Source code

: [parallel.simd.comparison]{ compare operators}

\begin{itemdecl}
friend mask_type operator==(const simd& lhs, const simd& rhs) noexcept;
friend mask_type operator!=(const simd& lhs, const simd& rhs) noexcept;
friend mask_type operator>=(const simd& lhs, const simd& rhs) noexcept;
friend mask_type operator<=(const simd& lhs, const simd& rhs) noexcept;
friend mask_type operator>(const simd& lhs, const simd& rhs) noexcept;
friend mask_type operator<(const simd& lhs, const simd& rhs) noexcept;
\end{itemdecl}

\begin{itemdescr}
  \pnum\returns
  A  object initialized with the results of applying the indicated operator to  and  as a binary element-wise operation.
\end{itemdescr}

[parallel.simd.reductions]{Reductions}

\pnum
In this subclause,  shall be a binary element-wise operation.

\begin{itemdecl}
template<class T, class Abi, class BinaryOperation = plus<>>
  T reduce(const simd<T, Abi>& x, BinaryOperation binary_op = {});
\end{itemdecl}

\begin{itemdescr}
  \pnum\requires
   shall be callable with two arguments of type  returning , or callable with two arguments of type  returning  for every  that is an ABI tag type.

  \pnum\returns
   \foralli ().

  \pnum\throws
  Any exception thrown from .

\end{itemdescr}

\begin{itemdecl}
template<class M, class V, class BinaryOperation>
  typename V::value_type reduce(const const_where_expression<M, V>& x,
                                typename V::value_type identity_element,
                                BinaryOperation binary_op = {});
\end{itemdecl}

====

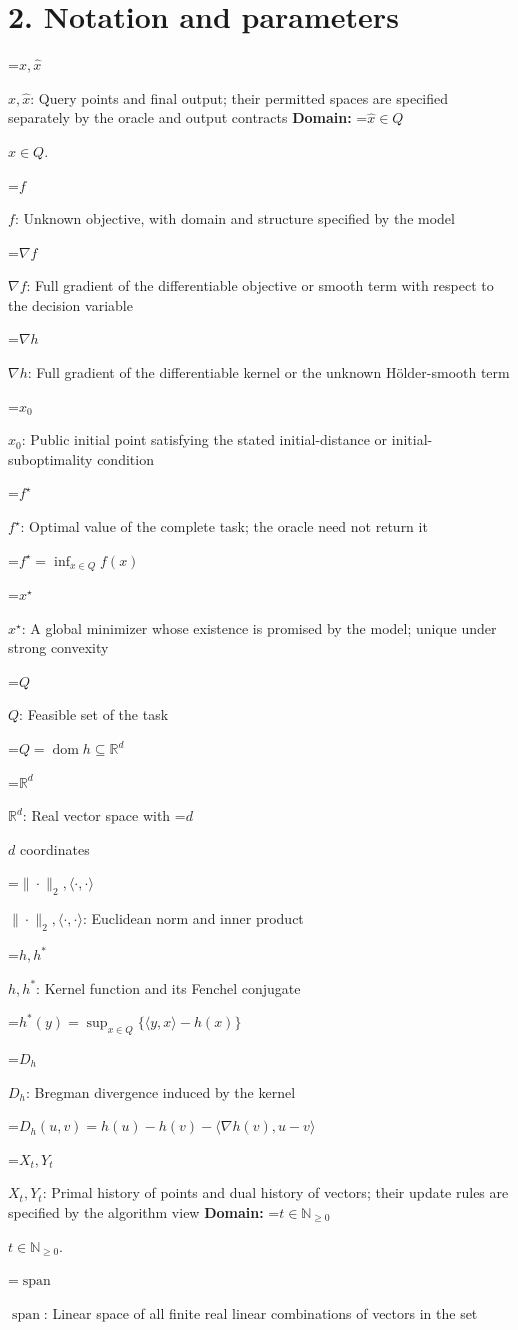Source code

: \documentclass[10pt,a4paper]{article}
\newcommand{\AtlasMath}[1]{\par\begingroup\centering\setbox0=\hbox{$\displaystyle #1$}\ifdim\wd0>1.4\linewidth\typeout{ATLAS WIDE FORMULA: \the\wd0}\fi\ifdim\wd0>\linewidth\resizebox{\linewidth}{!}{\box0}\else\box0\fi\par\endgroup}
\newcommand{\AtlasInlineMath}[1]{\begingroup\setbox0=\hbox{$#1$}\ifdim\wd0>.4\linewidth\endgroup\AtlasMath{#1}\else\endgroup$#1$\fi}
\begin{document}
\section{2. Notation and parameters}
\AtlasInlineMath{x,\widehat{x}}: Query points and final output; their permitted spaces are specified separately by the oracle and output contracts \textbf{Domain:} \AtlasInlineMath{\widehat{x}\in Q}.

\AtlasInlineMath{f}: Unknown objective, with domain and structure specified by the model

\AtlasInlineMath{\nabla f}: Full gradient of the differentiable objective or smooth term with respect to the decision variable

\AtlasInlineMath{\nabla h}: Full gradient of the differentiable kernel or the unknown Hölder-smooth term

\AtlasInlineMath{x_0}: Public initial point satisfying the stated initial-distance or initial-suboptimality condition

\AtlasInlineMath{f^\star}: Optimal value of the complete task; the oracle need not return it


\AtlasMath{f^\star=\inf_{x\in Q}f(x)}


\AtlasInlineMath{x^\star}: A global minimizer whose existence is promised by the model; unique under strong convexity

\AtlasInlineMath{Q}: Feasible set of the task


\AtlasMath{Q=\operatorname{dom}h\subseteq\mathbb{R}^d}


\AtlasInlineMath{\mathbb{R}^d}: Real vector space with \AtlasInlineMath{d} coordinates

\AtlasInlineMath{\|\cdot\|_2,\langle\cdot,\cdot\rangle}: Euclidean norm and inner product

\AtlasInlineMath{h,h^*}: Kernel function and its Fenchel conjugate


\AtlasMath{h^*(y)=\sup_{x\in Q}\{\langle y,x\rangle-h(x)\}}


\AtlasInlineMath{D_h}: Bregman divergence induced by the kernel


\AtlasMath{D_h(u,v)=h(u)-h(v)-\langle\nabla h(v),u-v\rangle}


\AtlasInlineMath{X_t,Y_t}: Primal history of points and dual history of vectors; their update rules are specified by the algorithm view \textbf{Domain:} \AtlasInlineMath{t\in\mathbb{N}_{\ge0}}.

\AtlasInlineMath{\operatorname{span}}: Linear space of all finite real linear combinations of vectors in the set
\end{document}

====

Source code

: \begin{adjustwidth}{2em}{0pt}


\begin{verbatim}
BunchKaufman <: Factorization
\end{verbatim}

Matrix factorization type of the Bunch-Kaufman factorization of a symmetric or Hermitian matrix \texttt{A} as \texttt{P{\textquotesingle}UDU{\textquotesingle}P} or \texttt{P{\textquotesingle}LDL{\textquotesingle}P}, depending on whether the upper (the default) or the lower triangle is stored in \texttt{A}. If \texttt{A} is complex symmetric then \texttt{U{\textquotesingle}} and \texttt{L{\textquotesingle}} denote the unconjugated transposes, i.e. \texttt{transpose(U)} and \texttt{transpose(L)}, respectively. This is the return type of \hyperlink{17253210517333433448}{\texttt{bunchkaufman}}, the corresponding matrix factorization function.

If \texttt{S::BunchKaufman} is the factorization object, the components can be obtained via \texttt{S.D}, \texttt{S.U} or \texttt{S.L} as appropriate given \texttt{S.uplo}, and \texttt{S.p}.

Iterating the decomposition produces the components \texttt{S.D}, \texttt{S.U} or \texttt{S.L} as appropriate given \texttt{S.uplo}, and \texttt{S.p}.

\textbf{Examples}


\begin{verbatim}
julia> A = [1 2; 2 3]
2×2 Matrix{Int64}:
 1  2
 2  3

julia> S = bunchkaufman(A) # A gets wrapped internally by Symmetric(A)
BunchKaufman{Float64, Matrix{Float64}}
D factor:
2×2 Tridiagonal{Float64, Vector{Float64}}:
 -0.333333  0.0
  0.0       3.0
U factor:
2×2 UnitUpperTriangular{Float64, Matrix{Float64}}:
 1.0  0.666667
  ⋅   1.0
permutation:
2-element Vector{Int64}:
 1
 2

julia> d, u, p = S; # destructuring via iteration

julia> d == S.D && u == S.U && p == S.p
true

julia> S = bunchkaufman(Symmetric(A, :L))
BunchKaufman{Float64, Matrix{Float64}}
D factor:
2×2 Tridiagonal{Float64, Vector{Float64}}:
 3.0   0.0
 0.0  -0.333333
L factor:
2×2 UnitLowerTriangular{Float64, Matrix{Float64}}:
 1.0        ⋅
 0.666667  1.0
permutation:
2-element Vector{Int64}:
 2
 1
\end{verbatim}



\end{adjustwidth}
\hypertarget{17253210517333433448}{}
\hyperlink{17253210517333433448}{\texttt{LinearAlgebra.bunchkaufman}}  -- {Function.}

====

Exercise details -
Each line carrying the string "with" should be copied out from the entries.

Solution to this exercise -
  A  object initialized with the results of applying the indicated operator to  and  as a binary element-wise operation.
   shall be callable with two arguments of type  returning , or callable with two arguments of type  returning  for every  that is an ABI tag type.
\AtlasInlineMath{f}: Unknown objective, with domain and structure specified by the model
\AtlasInlineMath{\nabla f}: Full gradient of the differentiable objective or smooth term with respect to the decision variable
\AtlasInlineMath{\mathbb{R}^d}: Real vector space with \AtlasInlineMath{d} coordinates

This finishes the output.